Required action: Look at each line of the records and count those with "stdwinevents" in them. Please answer with the count alone.

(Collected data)
:::::

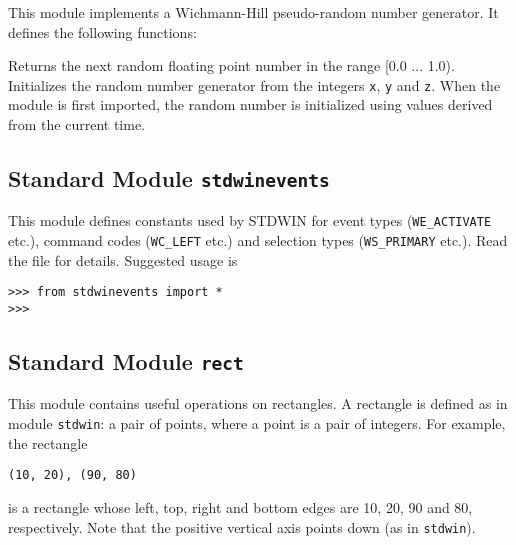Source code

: This module implements a Wichmann-Hill pseudo-random number generator.
It defines the following functions:
\begin{description}
Returns the next random floating point number in the range [0.0 ... 1.0).
Initializes the random number generator from the integers
{\tt x},
{\tt y}
and
{\tt z}.
When the module is first imported, the random number is initialized
using values derived from the current time.
\end{description}

\subsection{Standard Module {\tt stdwinevents}}

This module defines constants used by STDWIN for event types
({\tt WE\_ACTIVATE} etc.), command codes ({\tt WC\_LEFT} etc.)
and selection types ({\tt WS\_PRIMARY} etc.).
Read the file for details.
Suggested usage is
\bcode\begin{verbatim}
>>> from stdwinevents import *
>>> 
\end{verbatim}\ecode

\subsection{Standard Module {\tt rect}}

This module contains useful operations on rectangles.
A rectangle is defined as in module
{\tt stdwin}:
a pair of points, where a point is a pair of integers.
For example, the rectangle
\bcode\begin{verbatim}
(10, 20), (90, 80)
\end{verbatim}\ecode
is a rectangle whose left, top, right and bottom edges are 10, 20, 90
and 80, respectively.
Note that the positive vertical axis points down (as in
{\tt stdwin}).

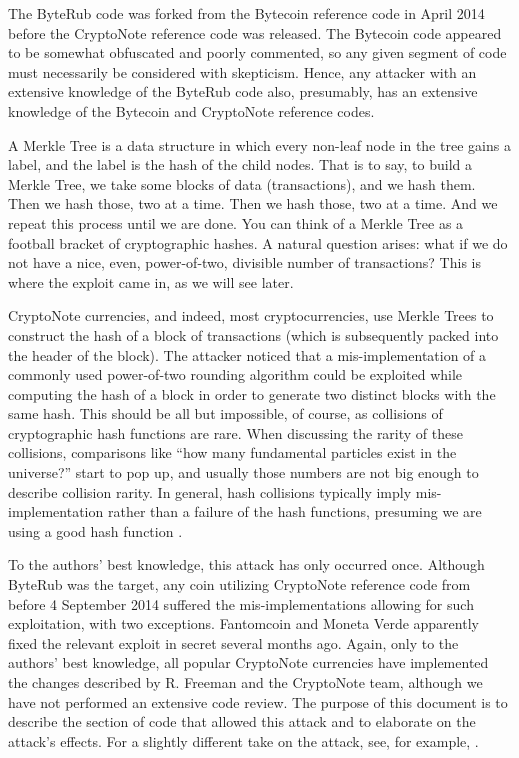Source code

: \documentclass{mrl}
\begin{document}
The ByteRub code was forked from the Bytecoin reference code in April 2014 before the CryptoNote reference code was released. The Bytecoin code appeared to be somewhat obfuscated and poorly commented, so any given segment of code must necessarily be considered with skepticism. Hence, any attacker with an extensive knowledge of the ByteRub code also, presumably, has an extensive knowledge of the Bytecoin and CryptoNote reference codes.

A Merkle Tree is a data structure in which every non-leaf node in the tree gains a label, and the label is the hash of the child nodes\cite{merkle1988digital}. That is to say, to build a Merkle Tree, we take some blocks of data (transactions), and we hash them. Then we hash those, two at a time. Then we hash those, two at a time. And we repeat this process until we are done. You can think of a Merkle Tree as a football bracket of cryptographic hashes. A natural question arises: what if we do not have a nice, even, power-of-two, divisible number of transactions? This is where the exploit came in, as we will see later.

CryptoNote currencies, and indeed, most cryptocurrencies, use Merkle Trees to construct the hash of a block of transactions (which is subsequently packed into the header of the block). The attacker noticed that a mis-implementation of a commonly used power-of-two rounding algorithm could be exploited while computing the hash of a block in order to generate two distinct blocks with the same hash. This should be all but impossible, of course, as collisions of cryptographic hash functions are rare. When discussing the rarity of these collisions, comparisons like ``how many fundamental particles exist in the universe?'' start to pop up, and usually those numbers are not big enough to describe collision rarity. In general, hash collisions typically imply mis-implementation rather than a failure of the hash functions, presuming we are using a good hash function \cite{anderson1993classification}.

To the authors' best knowledge, this attack has only occurred once. Although ByteRub was the target, any coin utilizing CryptoNote reference code from before 4 September 2014 suffered the mis-implementations allowing for such exploitation, with two exceptions. Fantomcoin and Moneta Verde apparently fixed the relevant exploit in secret several months ago. Again, only to the authors' best knowledge, all popular CryptoNote currencies have implemented the changes described by R. Freeman and the CryptoNote team, although we have not performed an extensive code review. The purpose of this document is to describe the section of code that allowed this attack and to elaborate on the attack's effects. For a slightly different take on the attack, see, for example, \cite{CryptoNote:2014}.
\end{document}
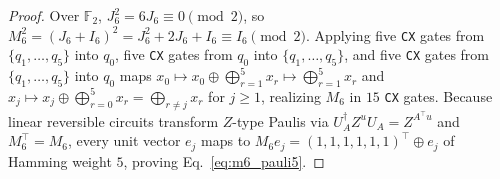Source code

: \documentclass[aps,prapplied,reprint,longbibliography]{revtex4-2}
\begin{document}
\begin{proof}
Over $\mathbb{F}_2$, $J_6^2 = 6 J_6 \equiv 0 \pmod 2$, so $M_6^2 = (J_6 + I_6)^2 = J_6^2 + 2 J_6 + I_6 \equiv I_6 \pmod 2$. Applying five \texttt{CX} gates from $\{q_1,\dots,q_5\}$ into $q_0$, five \texttt{CX} gates from $q_0$ into $\{q_1,\dots,q_5\}$, and five \texttt{CX} gates from $\{q_1,\dots,q_5\}$ into $q_0$ maps $x_0 \mapsto x_0 \oplus \bigoplus_{r=1}^5 x_r \mapsto \bigoplus_{r=1}^5 x_r$ and $x_j \mapsto x_j \oplus \bigoplus_{r=0}^5 x_r = \bigoplus_{r \ne j} x_r$ for $j \ge 1$, realizing $M_6$ in $15$ \texttt{CX} gates. Because linear reversible circuits transform $Z$-type Paulis via $U_A^\dagger Z^u U_A = Z^{A^\top u}$ and $M_6^\top = M_6$, every unit vector $e_j$ maps to $M_6 e_j = (1,1,1,1,1,1)^\top \oplus e_j$ of Hamming weight $5$, proving Eq.~\eqref{eq:m6_pauli5}.
\end{proof}
\end{document}

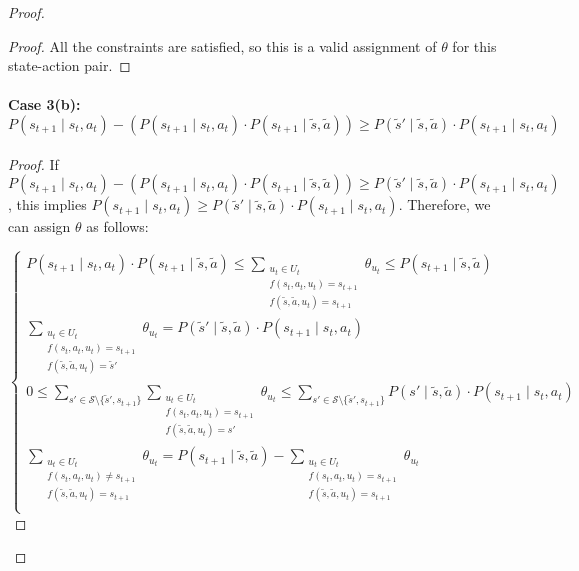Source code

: \begin{proof}
\begin{proof}
All the constraints are satisfied, so this is a valid assignment of $\theta$ for this state-action pair.
\end{proof}
\paragraph{Case 3(b): $P(s_{t+1} \mid s_t, a_t) - (P(s_{t+1} \mid s_t, a_t) \cdot P(s_{t+1} \mid \tilde{s}, \tilde{a})) \geq P(\tilde{s}' \mid \tilde{s}, \tilde{a}) \cdot P(s_{t+1} \mid s_t, a_t)$}
\noindent
\begin{proof}
If $P(s_{t+1} \mid s_t, a_t) - (P(s_{t+1} \mid s_t, a_t) \cdot P(s_{t+1} \mid \tilde{s}, \tilde{a})) \geq P(\tilde{s}' \mid \tilde{s}, \tilde{a}) \cdot P(s_{t+1} \mid s_t, a_t)$, this implies $P(s_{t+1} \mid s_t, a_t) \geq P(\tilde{s}' \mid \tilde{s}, \tilde{a}) \cdot P(s_{t+1} \mid s_t, a_t)$. Therefore, we can assign $\theta$ as follows:

 \[
    \begin{cases}
        P(s_{t+1} \mid s_t, a_t) \cdot P(s_{t+1} \mid \tilde{s}, \tilde{a}) \leq \sum_{\substack{u_t \in U_t \\f(s_t, a_t, u_t) = s_{t+1} \\ f(\tilde{s}, \tilde{a}, u_t) = s_{t+1}}}{\theta_{u_t}} \leq P(s_{t+1} \mid \tilde{s}, \tilde{a}) \\
        
        \sum_{\substack{u_t \in U_t \\f(s_t, a_t, u_t) = s_{t+1} \\ f(\tilde{s}, \tilde{a}, u_t) = \tilde{s}'}}{\theta_{u_t}} = P(\tilde{s}' \mid \tilde{s}, \tilde{a}) \cdot P(s_{t+1} \mid s_t, a_t)\\
        
        0 \leq \sum_{s' \in \mathcal{S}\setminus\{\tilde{s}', s_{t+1}\}}\sum_{\substack{u_t \in U_t \\f(s_t, a_t, u_t) = s_{t+1} \\ f(\tilde{s}, \tilde{a}, u_t) = s'}}{\theta_{u_t}} \leq \sum_{s' \in \mathcal{S}\setminus\{\tilde{s}', s_{t+1}\}}P(s' \mid \tilde{s}, \tilde{a}) \cdot P(s_{t+1} \mid s_t, a_t)\\
        
        \sum_{\substack{u_t \in U_t \\f(s_t, a_t, u_t) \neq s_{t+1} \\ f(\tilde{s}, \tilde{a}, u_t) = s_{t+1}}}{\theta_{u_t}} = P(s_{t+1} \mid \tilde{s}, \tilde{a}) - \sum_{\substack{u_t \in U_t \\f(s_t, a_t, u_t) = s_{t+1} \\ f(\tilde{s}, \tilde{a}, u_t) = s_{t+1}}}{\theta_{u_t}} \\
        

\end{cases}\]
\end{proof}
\end{proof}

:::::

Solution for this exercise: 2